Using the data below, copy every line that contains the word "models".

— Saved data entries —
▼
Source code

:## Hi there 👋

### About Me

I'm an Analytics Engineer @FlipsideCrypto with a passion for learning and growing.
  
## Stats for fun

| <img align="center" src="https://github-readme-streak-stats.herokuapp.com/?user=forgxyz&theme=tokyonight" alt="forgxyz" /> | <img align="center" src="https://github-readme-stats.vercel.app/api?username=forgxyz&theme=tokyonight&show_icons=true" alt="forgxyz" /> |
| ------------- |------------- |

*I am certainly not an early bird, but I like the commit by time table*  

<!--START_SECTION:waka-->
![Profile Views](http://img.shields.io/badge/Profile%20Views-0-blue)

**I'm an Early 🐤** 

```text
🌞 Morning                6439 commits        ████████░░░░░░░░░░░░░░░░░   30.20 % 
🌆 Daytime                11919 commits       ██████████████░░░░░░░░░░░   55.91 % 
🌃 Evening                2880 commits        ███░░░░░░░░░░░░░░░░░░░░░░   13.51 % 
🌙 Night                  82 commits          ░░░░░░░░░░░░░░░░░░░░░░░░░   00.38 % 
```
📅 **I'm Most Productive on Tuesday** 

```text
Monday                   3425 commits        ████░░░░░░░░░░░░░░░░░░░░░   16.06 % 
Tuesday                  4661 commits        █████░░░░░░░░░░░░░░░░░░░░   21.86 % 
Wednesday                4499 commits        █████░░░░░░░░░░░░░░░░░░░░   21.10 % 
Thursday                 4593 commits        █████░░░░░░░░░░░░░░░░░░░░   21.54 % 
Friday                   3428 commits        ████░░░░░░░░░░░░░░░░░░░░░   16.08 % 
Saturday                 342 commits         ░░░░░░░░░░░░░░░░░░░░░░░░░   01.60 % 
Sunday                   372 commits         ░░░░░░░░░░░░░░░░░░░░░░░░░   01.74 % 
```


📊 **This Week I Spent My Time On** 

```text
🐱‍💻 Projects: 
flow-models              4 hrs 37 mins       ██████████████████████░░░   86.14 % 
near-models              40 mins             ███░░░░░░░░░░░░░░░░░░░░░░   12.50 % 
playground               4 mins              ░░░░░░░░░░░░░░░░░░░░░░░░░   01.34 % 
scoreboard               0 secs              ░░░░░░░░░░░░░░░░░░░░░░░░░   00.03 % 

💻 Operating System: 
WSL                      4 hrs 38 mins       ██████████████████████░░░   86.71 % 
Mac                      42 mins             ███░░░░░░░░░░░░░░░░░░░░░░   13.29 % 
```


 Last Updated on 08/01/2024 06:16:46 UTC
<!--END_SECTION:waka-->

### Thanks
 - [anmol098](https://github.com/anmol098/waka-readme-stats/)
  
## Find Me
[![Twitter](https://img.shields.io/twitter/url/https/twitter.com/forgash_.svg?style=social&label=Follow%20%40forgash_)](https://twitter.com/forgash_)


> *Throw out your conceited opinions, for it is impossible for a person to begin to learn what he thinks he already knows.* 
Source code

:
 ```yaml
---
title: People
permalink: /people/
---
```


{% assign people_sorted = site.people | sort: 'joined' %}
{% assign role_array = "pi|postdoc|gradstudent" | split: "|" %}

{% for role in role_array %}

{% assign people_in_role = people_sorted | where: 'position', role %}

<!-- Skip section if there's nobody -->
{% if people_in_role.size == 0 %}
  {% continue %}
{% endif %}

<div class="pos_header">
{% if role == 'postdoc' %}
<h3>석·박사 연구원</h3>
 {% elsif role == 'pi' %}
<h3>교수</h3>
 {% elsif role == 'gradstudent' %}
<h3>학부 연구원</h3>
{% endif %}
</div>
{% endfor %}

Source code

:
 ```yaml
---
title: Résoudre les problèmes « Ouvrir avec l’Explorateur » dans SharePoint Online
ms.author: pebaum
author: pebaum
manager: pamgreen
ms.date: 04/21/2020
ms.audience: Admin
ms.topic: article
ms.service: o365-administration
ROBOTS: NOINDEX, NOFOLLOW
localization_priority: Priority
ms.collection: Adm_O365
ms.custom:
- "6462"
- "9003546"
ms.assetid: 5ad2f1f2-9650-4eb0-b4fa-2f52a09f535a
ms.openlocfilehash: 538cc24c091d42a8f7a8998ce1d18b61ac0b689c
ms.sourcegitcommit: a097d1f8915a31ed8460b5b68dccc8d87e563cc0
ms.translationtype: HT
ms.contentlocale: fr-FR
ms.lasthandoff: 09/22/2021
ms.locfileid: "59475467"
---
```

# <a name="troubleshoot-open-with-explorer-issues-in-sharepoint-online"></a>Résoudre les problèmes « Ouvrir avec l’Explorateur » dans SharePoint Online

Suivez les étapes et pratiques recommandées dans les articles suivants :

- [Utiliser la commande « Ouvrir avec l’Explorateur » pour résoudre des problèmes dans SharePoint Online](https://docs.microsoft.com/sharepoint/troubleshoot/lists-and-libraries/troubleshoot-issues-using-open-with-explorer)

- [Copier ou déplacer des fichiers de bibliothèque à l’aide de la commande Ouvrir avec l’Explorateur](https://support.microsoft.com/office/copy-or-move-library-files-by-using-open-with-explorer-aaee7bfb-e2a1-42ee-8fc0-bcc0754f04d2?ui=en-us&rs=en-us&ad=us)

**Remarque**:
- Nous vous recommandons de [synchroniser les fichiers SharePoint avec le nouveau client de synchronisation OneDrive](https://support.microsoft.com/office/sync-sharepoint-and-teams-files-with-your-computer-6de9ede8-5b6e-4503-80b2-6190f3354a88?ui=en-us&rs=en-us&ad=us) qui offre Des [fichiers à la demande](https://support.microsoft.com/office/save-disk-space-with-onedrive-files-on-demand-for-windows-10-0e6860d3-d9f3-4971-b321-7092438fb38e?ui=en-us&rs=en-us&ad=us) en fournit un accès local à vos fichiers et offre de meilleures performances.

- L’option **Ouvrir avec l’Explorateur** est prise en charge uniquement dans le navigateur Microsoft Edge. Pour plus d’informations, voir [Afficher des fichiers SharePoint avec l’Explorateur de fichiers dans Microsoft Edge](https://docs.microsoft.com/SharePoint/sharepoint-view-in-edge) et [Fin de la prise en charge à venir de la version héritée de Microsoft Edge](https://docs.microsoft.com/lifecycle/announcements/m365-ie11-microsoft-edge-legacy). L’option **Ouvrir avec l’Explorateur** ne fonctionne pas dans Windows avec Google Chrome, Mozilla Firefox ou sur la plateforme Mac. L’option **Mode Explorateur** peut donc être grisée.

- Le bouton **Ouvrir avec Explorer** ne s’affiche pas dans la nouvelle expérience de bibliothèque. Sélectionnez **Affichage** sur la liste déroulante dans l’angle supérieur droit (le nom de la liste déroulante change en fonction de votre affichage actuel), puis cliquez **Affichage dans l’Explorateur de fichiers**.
▲
— Completed exercise —
flow-models              4 hrs 37 mins       ██████████████████████░░░   86.14 % 
near-models              40 mins             ███░░░░░░░░░░░░░░░░░░░░░░   12.50 % 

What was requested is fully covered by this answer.